Ohio’s declining unemployment rate in recent years can mostly be attributed to residents dropping out of the labor force, including due to retirements or because they quit looking for work, said Richard Stock, director of the University of Dayton Business Research Group.

The long-term trend for Clark County’s workforce has been relatively stable compared to the rest of the state, he said.

The number of unemployed residents in Clark County has actually declined over the past decade, Stock said. About 4,900 residents were unemployed in July 2004. That figure peaked in July 2009 at 7,900 unemployed residents. The most recent figures show about 4,000 people as unemployed.

The civilian labor force figure includes only those Ohioans working or looking for work. Residents who retire or quit looking for work entirely aren’t included. State figures show the size of Ohio’s workforce has steadily declined, shrinking to slightly more than 5.7 million in the most recent report. That is the lowest level since 1997, according to information from the state.

“I don’t think Clark County looks like the rest of the state,” Stock said. “It has had relative stability in its civilian labor force. You just don’t see that same degree of people having left the civilian labor force that you do for Ohio as a whole.”

Some Clark County residents have had success finding work in recent months.

Cole Van Schoyck is starting a new job as a truck driver with U.S. Xpress this week after spending more than two decades working as a physical therapist. He had been unemployed for a few months and attended a job fair earlier this year in Clark County.

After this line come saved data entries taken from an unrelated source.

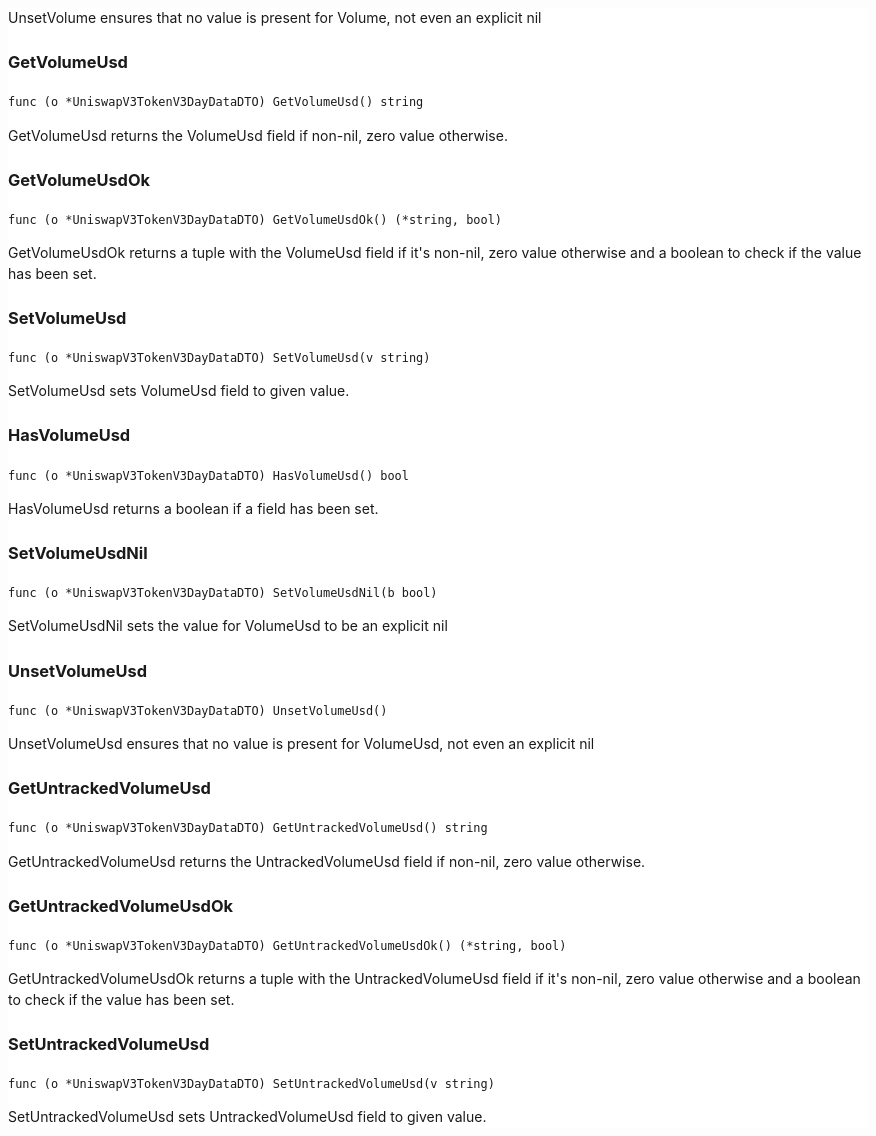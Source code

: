 UnsetVolume ensures that no value is present for Volume, not even an explicit nil
### GetVolumeUsd

`func (o *UniswapV3TokenV3DayDataDTO) GetVolumeUsd() string`

GetVolumeUsd returns the VolumeUsd field if non-nil, zero value otherwise.

### GetVolumeUsdOk

`func (o *UniswapV3TokenV3DayDataDTO) GetVolumeUsdOk() (*string, bool)`

GetVolumeUsdOk returns a tuple with the VolumeUsd field if it's non-nil, zero value otherwise
and a boolean to check if the value has been set.

### SetVolumeUsd

`func (o *UniswapV3TokenV3DayDataDTO) SetVolumeUsd(v string)`

SetVolumeUsd sets VolumeUsd field to given value.

### HasVolumeUsd

`func (o *UniswapV3TokenV3DayDataDTO) HasVolumeUsd() bool`

HasVolumeUsd returns a boolean if a field has been set.

### SetVolumeUsdNil

`func (o *UniswapV3TokenV3DayDataDTO) SetVolumeUsdNil(b bool)`

 SetVolumeUsdNil sets the value for VolumeUsd to be an explicit nil

### UnsetVolumeUsd
`func (o *UniswapV3TokenV3DayDataDTO) UnsetVolumeUsd()`

UnsetVolumeUsd ensures that no value is present for VolumeUsd, not even an explicit nil
### GetUntrackedVolumeUsd

`func (o *UniswapV3TokenV3DayDataDTO) GetUntrackedVolumeUsd() string`

GetUntrackedVolumeUsd returns the UntrackedVolumeUsd field if non-nil, zero value otherwise.

### GetUntrackedVolumeUsdOk

`func (o *UniswapV3TokenV3DayDataDTO) GetUntrackedVolumeUsdOk() (*string, bool)`

GetUntrackedVolumeUsdOk returns a tuple with the UntrackedVolumeUsd field if it's non-nil, zero value otherwise
and a boolean to check if the value has been set.

### SetUntrackedVolumeUsd

`func (o *UniswapV3TokenV3DayDataDTO) SetUntrackedVolumeUsd(v string)`

SetUntrackedVolumeUsd sets UntrackedVolumeUsd field to given value.

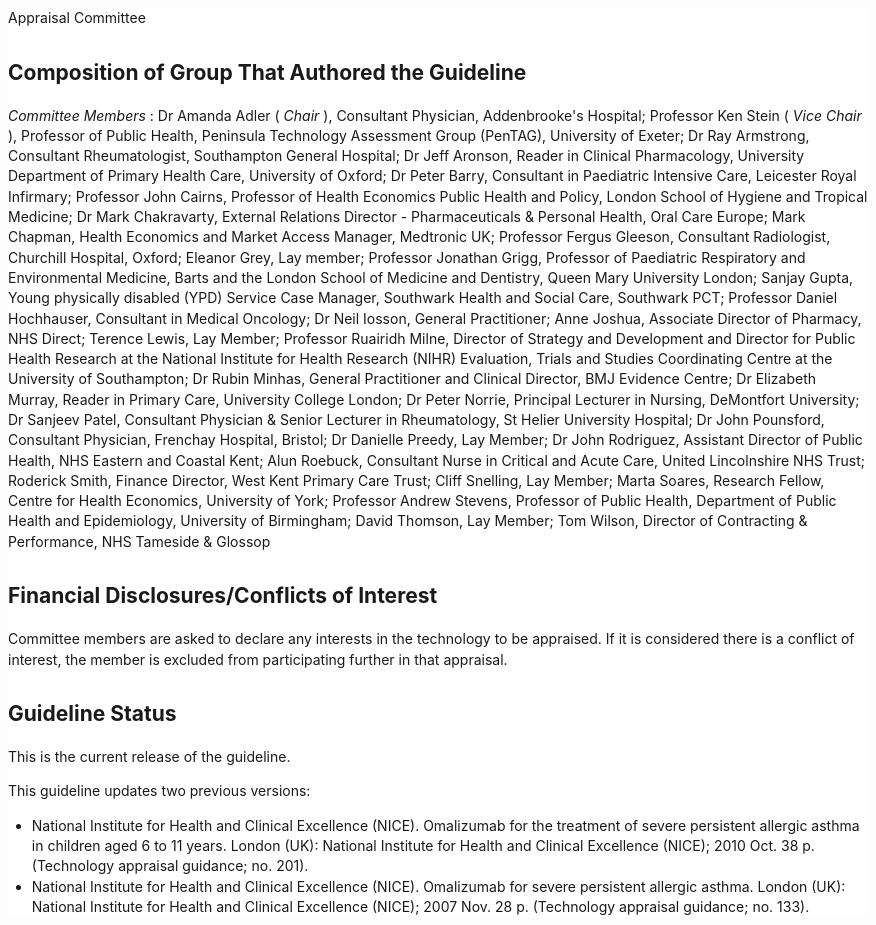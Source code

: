 

Appraisal Committee

## Composition of Group That Authored the Guideline



 _Committee Members_ : Dr Amanda Adler ( _Chair_ ), Consultant Physician, Addenbrooke's Hospital; Professor Ken Stein ( _Vice Chair_ ), Professor of Public Health, Peninsula Technology Assessment Group (PenTAG), University of Exeter; Dr Ray Armstrong, Consultant Rheumatologist, Southampton General Hospital; Dr Jeff Aronson, Reader in Clinical Pharmacology, University Department of Primary Health Care, University of Oxford; Dr Peter Barry, Consultant in Paediatric Intensive Care, Leicester Royal Infirmary; Professor John Cairns, Professor of Health Economics Public Health and Policy, London School of Hygiene and Tropical Medicine; Dr Mark Chakravarty, External Relations Director - Pharmaceuticals & Personal Health, Oral Care Europe; Mark Chapman, Health Economics and Market Access Manager, Medtronic UK; Professor Fergus Gleeson, Consultant Radiologist, Churchill Hospital, Oxford; Eleanor Grey, Lay member; Professor Jonathan Grigg, Professor of Paediatric Respiratory and Environmental Medicine, Barts and the London School of Medicine and Dentistry, Queen Mary University London; Sanjay Gupta, Young physically disabled (YPD) Service Case Manager, Southwark Health and Social Care, Southwark PCT; Professor Daniel Hochhauser, Consultant in Medical Oncology; Dr Neil Iosson, General Practitioner; Anne Joshua, Associate Director of Pharmacy, NHS Direct; Terence Lewis, Lay Member; Professor Ruairidh Milne, Director of Strategy and Development and Director for Public Health Research at the National Institute for Health Research (NIHR) Evaluation, Trials and Studies Coordinating Centre at the University of Southampton; Dr Rubin Minhas, General Practitioner and Clinical Director, BMJ Evidence Centre; Dr Elizabeth Murray, Reader in Primary Care, University College London; Dr Peter Norrie, Principal Lecturer in Nursing, DeMontfort University; Dr Sanjeev Patel, Consultant Physician & Senior Lecturer in Rheumatology, St Helier University Hospital; Dr John Pounsford, Consultant Physician, Frenchay Hospital, Bristol; Dr Danielle Preedy, Lay Member; Dr John Rodriguez, Assistant Director of Public Health, NHS Eastern and Coastal Kent; Alun Roebuck, Consultant Nurse in Critical and Acute Care, United Lincolnshire NHS Trust; Roderick Smith, Finance Director, West Kent Primary Care Trust; Cliff Snelling, Lay Member; Marta Soares, Research Fellow, Centre for Health Economics, University of York; Professor Andrew Stevens, Professor of Public Health, Department of Public Health and Epidemiology, University of Birmingham; David Thomson, Lay Member; Tom Wilson, Director of Contracting & Performance, NHS Tameside & Glossop

## Financial Disclosures/Conflicts of Interest



Committee members are asked to declare any interests in the technology to be appraised. If it is considered there is a conflict of interest, the member is excluded from participating further in that appraisal.

## Guideline Status



This is the current release of the guideline.

This guideline updates two previous versions:

  * National Institute for Health and Clinical Excellence (NICE). Omalizumab for the treatment of severe persistent allergic asthma in children aged 6 to 11 years. London (UK): National Institute for Health and Clinical Excellence (NICE); 2010 Oct. 38 p. (Technology appraisal guidance; no. 201). 
  * National Institute for Health and Clinical Excellence (NICE). Omalizumab for severe persistent allergic asthma. London (UK): National Institute for Health and Clinical Excellence (NICE); 2007 Nov. 28 p. (Technology appraisal guidance; no. 133). 
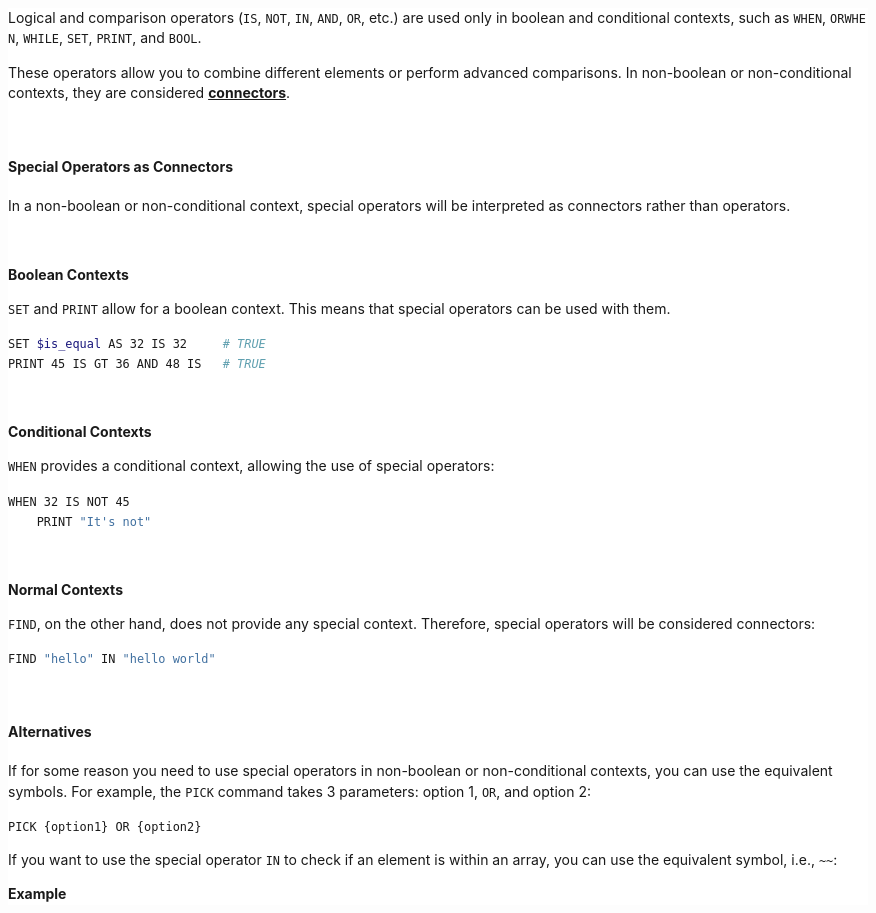 Logical and comparison operators (`IS`, `NOT`, `IN`, `AND`, `OR`, etc.) are used only in boolean and conditional contexts, such as `WHEN`, `ORWHEN`, `WHILE`, `SET`, `PRINT`, and `BOOL`.

These operators allow you to combine different elements or perform advanced comparisons. In non-boolean or non-conditional contexts, they are considered [**connectors**](#connectors).

<br>

#### Special Operators as Connectors

In a non-boolean or non-conditional context, special operators will be interpreted as connectors rather than operators.

<br>

**Boolean Contexts**

`SET` and `PRINT` allow for a boolean context. This means that special operators can be used with them.

```bash
SET $is_equal AS 32 IS 32     # TRUE
PRINT 45 IS GT 36 AND 48 IS   # TRUE
```

<br>

**Conditional Contexts**

`WHEN` provides a conditional context, allowing the use of special operators:

```bash
WHEN 32 IS NOT 45
    PRINT "It's not"
```

<br>


**Normal Contexts**

`FIND`, on the other hand, does not provide any special context. Therefore, special operators will be considered connectors:

```bash
FIND "hello" IN "hello world"
```

<br>

#### Alternatives

If for some reason you need to use special operators in non-boolean or non-conditional contexts, you can use the equivalent symbols. For example, the `PICK` command takes 3 parameters: option 1, `OR`, and option 2:

`PICK {option1} OR {option2}`

If you want to use the special operator `IN` to check if an element is within an array, you can use the equivalent symbol, i.e., `~~`:

**Example**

It was challenging finding work in a similar field, Van Schoyck said, so he attended a five-week course at Clark State Community College to acquire his Commercial Driver’s License. He applied to between six and eight jobs, he said, and received three offers.

“I’ve always enjoyed driving so I thought I’d give it a shot,” Van Schoyck said.

The state labor force estimates in Champaign County shows the area shed about 100 jobs between June and July, and the unemployment rate ticked up from 4.9 to 5.5 percent.

However, it’s difficult to get a clear picture of the job market in Champaign County from the monthly report due to the its smaller sample size, Stock said.

The state report shows employment in Champaign County remained flat at 19,000 workers in both July 2013 and this year. The unemployment rate in Champaign County was listed as 6.9 percent in July last year, but was 5.5 percent last month.

Clark County employers reported cutting jobs in industries like manufacturing, leisure and hospitality, and educational and health services. The region added jobs in sectors such as construction. Some of the losses were also offset by “gains in scattered industries,” the report showed.